2009 Southern Theatre at Walker Art Center,Minneapolis
   Performance Works, Vancouver
   Studio Theater at On the Boards,Seattle
   Wexner Center for the Art,Columbus
   Japan Society, New York
   U. of Missouri St. Louis,St, Louis
   Museam of Comtemporary Art, Chicago

2010 HongKong Arts Festival, Hong Kong

The groundbreaking and modern work of chelfitsch Theater Company has made it one of Japan's most talked-about theater companies in recent years. Characterized by deceptively insubstantial narrative, super-colloquial dialogue, and exaggerated fidgeting-turned-choreography, the work perfectly captures the irony and impotence felt by the Generation Y in Japan today. The work overcomes language barriers, garnering the company wide acclaim in premier theater festivals and venues throughout Europe and Asia, including Brussels, Paris, Cardiff, Salzburg, and Singapore. 

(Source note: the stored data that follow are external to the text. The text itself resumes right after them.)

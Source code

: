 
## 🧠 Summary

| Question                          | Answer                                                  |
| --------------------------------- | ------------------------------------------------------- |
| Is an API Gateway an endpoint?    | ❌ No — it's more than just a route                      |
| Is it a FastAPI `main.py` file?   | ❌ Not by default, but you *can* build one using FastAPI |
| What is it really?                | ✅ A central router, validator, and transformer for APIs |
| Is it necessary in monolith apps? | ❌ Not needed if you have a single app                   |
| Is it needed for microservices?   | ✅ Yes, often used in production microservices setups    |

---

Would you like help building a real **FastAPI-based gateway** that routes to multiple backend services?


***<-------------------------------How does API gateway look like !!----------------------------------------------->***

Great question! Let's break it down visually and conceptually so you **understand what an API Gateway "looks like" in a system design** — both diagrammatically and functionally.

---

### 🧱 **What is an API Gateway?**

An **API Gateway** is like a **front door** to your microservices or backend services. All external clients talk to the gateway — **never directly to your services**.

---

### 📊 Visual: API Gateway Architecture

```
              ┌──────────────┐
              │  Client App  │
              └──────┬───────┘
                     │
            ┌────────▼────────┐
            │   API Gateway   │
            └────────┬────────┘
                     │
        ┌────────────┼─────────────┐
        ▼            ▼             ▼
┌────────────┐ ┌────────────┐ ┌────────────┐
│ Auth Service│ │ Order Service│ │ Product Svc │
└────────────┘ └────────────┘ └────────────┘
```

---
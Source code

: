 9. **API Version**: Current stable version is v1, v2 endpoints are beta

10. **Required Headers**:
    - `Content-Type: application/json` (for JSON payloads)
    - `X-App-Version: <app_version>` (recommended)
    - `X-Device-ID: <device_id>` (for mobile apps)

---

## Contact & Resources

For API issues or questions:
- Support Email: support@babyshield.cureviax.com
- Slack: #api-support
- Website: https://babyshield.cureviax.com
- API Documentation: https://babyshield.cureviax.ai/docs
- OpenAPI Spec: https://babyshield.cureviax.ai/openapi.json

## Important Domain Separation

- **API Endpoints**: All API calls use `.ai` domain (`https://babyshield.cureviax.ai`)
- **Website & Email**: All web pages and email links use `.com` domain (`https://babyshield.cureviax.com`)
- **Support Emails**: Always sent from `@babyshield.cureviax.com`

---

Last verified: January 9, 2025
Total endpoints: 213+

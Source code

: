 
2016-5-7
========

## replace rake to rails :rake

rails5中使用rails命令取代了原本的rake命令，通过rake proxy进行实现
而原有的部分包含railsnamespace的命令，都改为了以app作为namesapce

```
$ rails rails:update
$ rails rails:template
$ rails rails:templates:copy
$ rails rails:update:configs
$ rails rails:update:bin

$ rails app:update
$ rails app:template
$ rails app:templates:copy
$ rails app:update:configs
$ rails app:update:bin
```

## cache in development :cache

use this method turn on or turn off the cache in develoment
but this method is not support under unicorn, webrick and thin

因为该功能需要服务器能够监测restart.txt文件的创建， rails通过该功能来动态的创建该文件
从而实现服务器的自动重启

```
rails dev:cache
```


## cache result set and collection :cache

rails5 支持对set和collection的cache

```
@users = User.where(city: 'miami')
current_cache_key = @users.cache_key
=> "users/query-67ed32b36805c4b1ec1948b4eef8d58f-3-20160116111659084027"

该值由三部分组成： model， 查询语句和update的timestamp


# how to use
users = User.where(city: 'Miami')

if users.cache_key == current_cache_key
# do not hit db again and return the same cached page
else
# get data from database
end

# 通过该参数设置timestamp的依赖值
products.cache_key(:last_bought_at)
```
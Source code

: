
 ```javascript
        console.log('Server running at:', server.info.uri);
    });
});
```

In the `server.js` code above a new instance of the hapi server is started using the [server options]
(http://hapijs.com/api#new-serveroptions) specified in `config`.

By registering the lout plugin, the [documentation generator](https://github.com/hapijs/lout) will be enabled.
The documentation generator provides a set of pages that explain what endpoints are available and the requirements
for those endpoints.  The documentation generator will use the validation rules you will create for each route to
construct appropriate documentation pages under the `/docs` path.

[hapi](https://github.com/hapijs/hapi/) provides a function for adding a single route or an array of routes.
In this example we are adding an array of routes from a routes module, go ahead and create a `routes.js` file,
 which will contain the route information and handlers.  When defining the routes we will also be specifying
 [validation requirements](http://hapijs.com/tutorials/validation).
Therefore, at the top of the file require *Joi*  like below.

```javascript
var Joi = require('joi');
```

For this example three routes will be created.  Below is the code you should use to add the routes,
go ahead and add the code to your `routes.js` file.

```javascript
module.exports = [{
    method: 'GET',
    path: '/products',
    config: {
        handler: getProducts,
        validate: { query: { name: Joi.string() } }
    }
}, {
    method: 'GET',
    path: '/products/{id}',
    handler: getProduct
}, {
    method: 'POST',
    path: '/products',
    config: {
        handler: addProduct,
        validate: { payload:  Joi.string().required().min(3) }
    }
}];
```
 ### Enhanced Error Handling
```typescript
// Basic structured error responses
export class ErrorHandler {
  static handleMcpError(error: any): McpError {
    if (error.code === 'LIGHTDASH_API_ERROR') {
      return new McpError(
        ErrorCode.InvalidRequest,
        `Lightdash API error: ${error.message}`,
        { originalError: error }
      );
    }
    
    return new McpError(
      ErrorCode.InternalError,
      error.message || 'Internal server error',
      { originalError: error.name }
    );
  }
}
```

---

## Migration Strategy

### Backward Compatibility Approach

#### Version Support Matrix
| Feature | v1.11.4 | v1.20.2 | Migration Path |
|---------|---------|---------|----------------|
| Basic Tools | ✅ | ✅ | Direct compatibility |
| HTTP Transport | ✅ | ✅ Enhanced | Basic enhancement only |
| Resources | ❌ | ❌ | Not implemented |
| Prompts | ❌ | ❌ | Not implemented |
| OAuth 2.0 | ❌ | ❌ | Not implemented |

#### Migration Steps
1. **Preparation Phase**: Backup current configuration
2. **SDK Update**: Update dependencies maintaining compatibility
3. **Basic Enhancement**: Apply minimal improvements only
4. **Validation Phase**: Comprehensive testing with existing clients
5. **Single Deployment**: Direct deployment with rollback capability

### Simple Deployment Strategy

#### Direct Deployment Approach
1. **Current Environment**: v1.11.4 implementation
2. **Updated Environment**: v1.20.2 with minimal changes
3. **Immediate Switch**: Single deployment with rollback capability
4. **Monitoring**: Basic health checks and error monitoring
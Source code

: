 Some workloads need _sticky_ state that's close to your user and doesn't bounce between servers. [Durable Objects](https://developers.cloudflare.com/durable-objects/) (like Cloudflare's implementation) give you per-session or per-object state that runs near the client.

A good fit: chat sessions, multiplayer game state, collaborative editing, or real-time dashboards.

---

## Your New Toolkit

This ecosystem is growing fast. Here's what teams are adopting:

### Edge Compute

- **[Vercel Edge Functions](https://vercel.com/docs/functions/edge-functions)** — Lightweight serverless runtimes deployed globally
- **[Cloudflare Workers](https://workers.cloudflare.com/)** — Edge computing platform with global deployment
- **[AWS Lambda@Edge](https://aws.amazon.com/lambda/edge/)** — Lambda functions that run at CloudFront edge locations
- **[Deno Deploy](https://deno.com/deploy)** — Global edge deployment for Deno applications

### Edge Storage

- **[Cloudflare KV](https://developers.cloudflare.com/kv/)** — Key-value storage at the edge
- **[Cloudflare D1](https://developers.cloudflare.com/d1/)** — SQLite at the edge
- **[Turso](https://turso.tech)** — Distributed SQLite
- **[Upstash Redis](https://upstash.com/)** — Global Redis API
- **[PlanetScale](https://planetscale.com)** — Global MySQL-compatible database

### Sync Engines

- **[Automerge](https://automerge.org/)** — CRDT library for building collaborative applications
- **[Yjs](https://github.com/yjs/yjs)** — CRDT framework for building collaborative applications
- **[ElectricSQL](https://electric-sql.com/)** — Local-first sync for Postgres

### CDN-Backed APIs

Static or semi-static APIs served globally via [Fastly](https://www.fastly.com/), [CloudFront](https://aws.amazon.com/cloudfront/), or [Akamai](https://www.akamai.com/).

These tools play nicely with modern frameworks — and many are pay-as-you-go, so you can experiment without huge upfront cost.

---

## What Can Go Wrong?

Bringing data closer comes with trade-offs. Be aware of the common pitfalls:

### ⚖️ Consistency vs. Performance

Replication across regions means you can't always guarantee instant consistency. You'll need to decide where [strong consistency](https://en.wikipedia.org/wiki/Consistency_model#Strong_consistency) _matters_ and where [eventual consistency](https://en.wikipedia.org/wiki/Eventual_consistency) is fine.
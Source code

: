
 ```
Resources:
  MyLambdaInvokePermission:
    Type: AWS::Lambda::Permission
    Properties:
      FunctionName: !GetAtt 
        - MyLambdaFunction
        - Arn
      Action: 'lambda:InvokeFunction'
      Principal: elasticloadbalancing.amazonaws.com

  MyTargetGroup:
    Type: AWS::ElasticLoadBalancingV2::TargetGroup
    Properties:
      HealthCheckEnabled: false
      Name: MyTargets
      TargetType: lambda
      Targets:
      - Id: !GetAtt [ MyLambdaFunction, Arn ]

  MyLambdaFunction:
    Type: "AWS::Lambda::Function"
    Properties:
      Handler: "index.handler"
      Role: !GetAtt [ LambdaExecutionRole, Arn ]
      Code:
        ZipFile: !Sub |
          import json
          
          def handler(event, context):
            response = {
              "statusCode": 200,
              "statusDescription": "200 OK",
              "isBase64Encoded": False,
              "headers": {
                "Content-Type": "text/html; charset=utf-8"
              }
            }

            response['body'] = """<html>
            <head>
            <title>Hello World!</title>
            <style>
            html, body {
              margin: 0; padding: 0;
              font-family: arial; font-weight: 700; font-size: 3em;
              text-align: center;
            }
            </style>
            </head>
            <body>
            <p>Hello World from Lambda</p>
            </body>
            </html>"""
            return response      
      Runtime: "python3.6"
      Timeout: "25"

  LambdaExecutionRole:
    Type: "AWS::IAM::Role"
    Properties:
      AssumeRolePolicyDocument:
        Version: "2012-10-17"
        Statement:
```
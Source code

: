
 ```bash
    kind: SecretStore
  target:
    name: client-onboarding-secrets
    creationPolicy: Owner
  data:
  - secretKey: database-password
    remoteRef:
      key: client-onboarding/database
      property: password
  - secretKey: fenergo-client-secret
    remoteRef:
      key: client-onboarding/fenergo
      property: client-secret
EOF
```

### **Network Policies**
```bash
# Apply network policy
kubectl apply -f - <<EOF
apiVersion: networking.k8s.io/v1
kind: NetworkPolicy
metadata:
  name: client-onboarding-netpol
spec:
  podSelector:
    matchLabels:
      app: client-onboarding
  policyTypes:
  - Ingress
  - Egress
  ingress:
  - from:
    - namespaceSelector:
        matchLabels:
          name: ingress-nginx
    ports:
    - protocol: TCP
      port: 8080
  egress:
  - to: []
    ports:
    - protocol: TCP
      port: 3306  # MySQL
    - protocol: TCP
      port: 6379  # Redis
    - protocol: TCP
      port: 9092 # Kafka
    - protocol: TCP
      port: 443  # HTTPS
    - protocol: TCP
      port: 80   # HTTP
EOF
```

Five Days in March is the prestigious Kishida Kunio Drama Award-winning play by Toshiki Okada. In the days before the U.S. declares war on Iraq in March 2003, two Japanese urban hipsters meet at a rock concert and are swept into a one-night stand that turns into five days of continuous sex. Oblivious to the imminent invasion, the slackers obsess over the details of their love affair. The piece unfolds as actors slip in and out of character while casually narrating and playing out scenes. This work takes the Japanese “quiet theater” movement [the naturalistic and analytic theatre that forms the cornerstone of contemporary Japanese theater of the 1990s] to another level with remarkable choreography that is completely disconnected from the content of the hyper-real conversational tone of the dialogue.